Schaffelhofer S, Sartori M, Scherberger H, Farina D
IEEE Trans Neural Syst Rehabil Eng. 2015 Mar;23(2):210-20. doi: 10.1109/TNSRE.2014.2364776. Epub 2014 Oct 24.
Reach-to-grasp tasks have become popular paradigms for exploring the neural origin of hand and arm movements. This is typically investigated by correlating limb kinematic with electrophysiological signals from intracortical recordings. However, it has never been investigated whether reach and grasp movements could be well expressed in the muscle domain and whether this could bring improvements with respect to current joint domain-based task representations. In this study, we trained two macaque monkeys to grasp 50 different objects, which resulted in a high variability of hand configurations. A generic musculoskeletal model of the human upper extremity was scaled and morphed to match the specific anatomy of each individual animal. The primate-specific model was used to perform 3-D reach-to-grasp simulations driven by experimental upper limb kinematics derived from electromagnetic sensors. Simulations enabled extracting joint angles from 27 degrees of freedom and the instantaneous length of 50 musculotendon units. Results demonstrated both a more compact representation and a higher decoding capacity of grasping tasks when movements were expressed in the muscle kinematics domain than when expressed in the joint kinematics domain. Accessing musculoskeletal variables might improve our understanding of cortical hand-grasping areas coding, with implications in the development of prosthetics hands.
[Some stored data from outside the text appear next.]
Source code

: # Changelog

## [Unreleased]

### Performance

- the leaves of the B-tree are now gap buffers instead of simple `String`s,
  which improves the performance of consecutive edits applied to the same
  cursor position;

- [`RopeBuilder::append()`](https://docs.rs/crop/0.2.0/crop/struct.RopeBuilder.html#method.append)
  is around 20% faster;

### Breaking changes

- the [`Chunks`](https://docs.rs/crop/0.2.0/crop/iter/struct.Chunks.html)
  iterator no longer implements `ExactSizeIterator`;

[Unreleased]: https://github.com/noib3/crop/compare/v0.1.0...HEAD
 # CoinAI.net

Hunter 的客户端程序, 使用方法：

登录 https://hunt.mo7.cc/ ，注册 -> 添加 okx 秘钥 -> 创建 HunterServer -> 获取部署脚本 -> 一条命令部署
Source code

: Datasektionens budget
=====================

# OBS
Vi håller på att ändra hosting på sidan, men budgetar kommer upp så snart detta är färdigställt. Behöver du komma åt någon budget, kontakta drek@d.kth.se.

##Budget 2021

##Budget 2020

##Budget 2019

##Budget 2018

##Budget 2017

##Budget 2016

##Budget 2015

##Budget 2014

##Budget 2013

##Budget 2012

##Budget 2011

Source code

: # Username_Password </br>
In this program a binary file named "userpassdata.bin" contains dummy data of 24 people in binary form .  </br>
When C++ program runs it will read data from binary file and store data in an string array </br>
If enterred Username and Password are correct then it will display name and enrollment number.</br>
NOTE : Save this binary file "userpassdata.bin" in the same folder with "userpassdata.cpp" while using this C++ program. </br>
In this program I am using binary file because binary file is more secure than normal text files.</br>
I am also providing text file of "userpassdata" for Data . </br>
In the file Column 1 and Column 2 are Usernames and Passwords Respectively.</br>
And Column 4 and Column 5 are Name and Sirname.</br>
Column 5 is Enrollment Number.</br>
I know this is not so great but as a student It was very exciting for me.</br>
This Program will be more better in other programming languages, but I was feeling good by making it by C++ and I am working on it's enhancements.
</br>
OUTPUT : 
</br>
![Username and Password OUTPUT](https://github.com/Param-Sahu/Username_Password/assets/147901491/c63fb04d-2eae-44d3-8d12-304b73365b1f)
伸手抓握任务已成为探索手部和手臂运动神经起源的流行范式。这通常通过将肢体运动学与来自皮层内记录的电生理信号相关联来进行研究。然而,从未研究过伸手和抓握动作在肌肉领域是否能得到很好的表达,以及这是否能在当前基于关节领域的任务表示方面带来改进。在本研究中,我们训练了两只猕猴抓握50个不同的物体,这导致了手部配置的高度变异性。对人类上肢的通用肌肉骨骼模型进行缩放和变形,以匹配每只动物的特定解剖结构。使用灵长类动物特异性模型,由电磁传感器获取的实验性上肢运动学驱动,进行三维伸手抓握模拟。模拟能够从27个自由度中提取关节角度以及50个肌肉肌腱单元的瞬时长度。结果表明,与在关节运动学领域表达时相比,当运动在肌肉运动学领域表达时,抓握任务的表示更紧凑,解码能力更高。获取肌肉骨骼变量可能会增进我们对皮层手部抓握区域编码的理解,这对假肢手的开发具有重要意义。